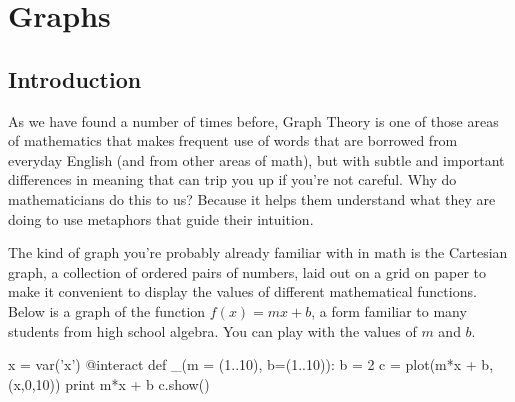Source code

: \chapter{Graphs}

\section{Introduction}

As we have found a number of times before, Graph Theory is one of
those areas of mathematics that makes frequent use of words that are
borrowed from everyday English (and from other areas of math), but
with subtle and important differences in meaning that can trip you up
if you're not careful.  Why do mathematicians do this to us?  Because
it helps them understand what they are doing to use metaphors that
guide their intuition.


The kind of graph you're probably already familiar with in math is the
Cartesian graph, a collection of ordered pairs of numbers, laid out on
a grid on paper to make it convenient to display the values of
different mathematical functions.  Below is a graph of the function
$f(x) = mx + b$, a form familiar to many students from high school
algebra.  You can play with the values of $m$ and $b$.

\begin{sageverbatim}
x = var('x')
@interact
def _(m = (1..10), b=(1..10)):
    b = 2
    c = plot(m*x + b,(x,0,10))
    print m*x + b
    c.show()
\end{sageverbatim}












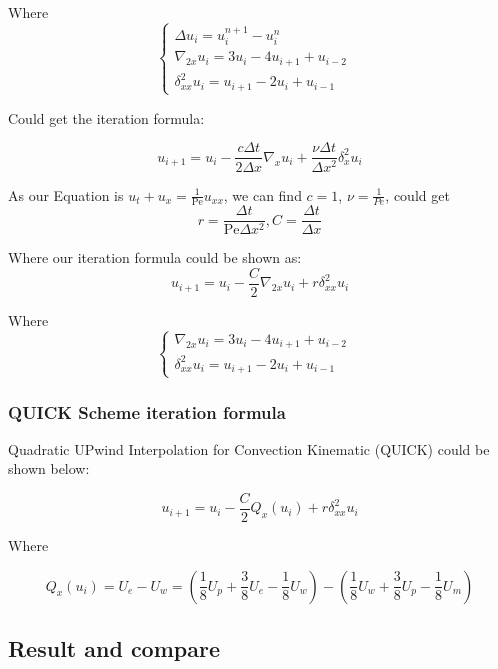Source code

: \documentclass[12pt]{article}
\begin{document}
Where
$$
\begin{cases}
\Delta u_i = u_i^{n+1} - u_i^{n} &\\

\nabla_{2x} u_i = 3 u_i - 4 u_{i+1} + u_{i-2} &\\

\delta^2_{xx} u_i = u_{i+1} - 2 u_i + u_{i-1} &
\end{cases}
$$


Could get the iteration formula:

\[
u_{i+1} = u_i - \frac{c \Delta t}{2 \Delta x} \nabla_x u_i + \frac{\nu \Delta t}{\Delta x^2} \delta^2_x u_i
\]

As our Equation is \( u_t + u_x = \frac{1}{\text{Pe}} u_{xx} \), 
we can find \( c = 1 \),
$\nu = \frac{1}{Pe}$,
could get 
 $$ r = \frac{\Delta t}{\text{Pe}\Delta x^2} ,  C = \frac{\Delta t}{\Delta x} $$

Where our iteration formula could be shown as:
\[
u_{i+1} = u_i - \frac{C}{2} \nabla_{2x} u_i + r \delta^2_{xx} u_i
\]

Where
$$
\begin{cases}
\nabla_{2x} u_i = 3 u_i - 4 u_{i+1} + u_{i-2} &\\
\delta^2_{xx} u_i = u_{i+1} - 2 u_i + u_{i-1} &
\end{cases}
$$


\subsubsection{QUICK Scheme iteration formula}
Quadratic UPwind Interpolation for Convection Kinematic (QUICK)
could be shown below:

\[
u_{i+1} = u_i - \frac{C}{2} Q_x(u_i) + r \delta^2_{xx} u_i
\]


Where

\[
    Q_x(u_i)={U_e - U_w} = \left( \frac{1}{8} U_p + \frac{3}{8} U_e - \frac{1}{8} U_w \right) - \left( \frac{1}{8} U_w + \frac{3}{8} U_p - \frac{1}{8} U_m \right)
\]

                                                                                        

\subsection{Result and compare}
\end{document}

→ WHAT IS EXPECTED
Exactly as they appear, print the lines of the listing above from its first line through the line that contains "of $m$ and $b$.", minus the pictures.

→ YOUR RESPONSE
Source code

: \chapter{Graphs}

\section{Introduction}

As we have found a number of times before, Graph Theory is one of
those areas of mathematics that makes frequent use of words that are
borrowed from everyday English (and from other areas of math), but
with subtle and important differences in meaning that can trip you up
if you're not careful.  Why do mathematicians do this to us?  Because
it helps them understand what they are doing to use metaphors that
guide their intuition.


The kind of graph you're probably already familiar with in math is the
Cartesian graph, a collection of ordered pairs of numbers, laid out on
a grid on paper to make it convenient to display the values of
different mathematical functions.  Below is a graph of the function
$f(x) = mx + b$, a form familiar to many students from high school
algebra.  You can play with the values of $m$ and $b$.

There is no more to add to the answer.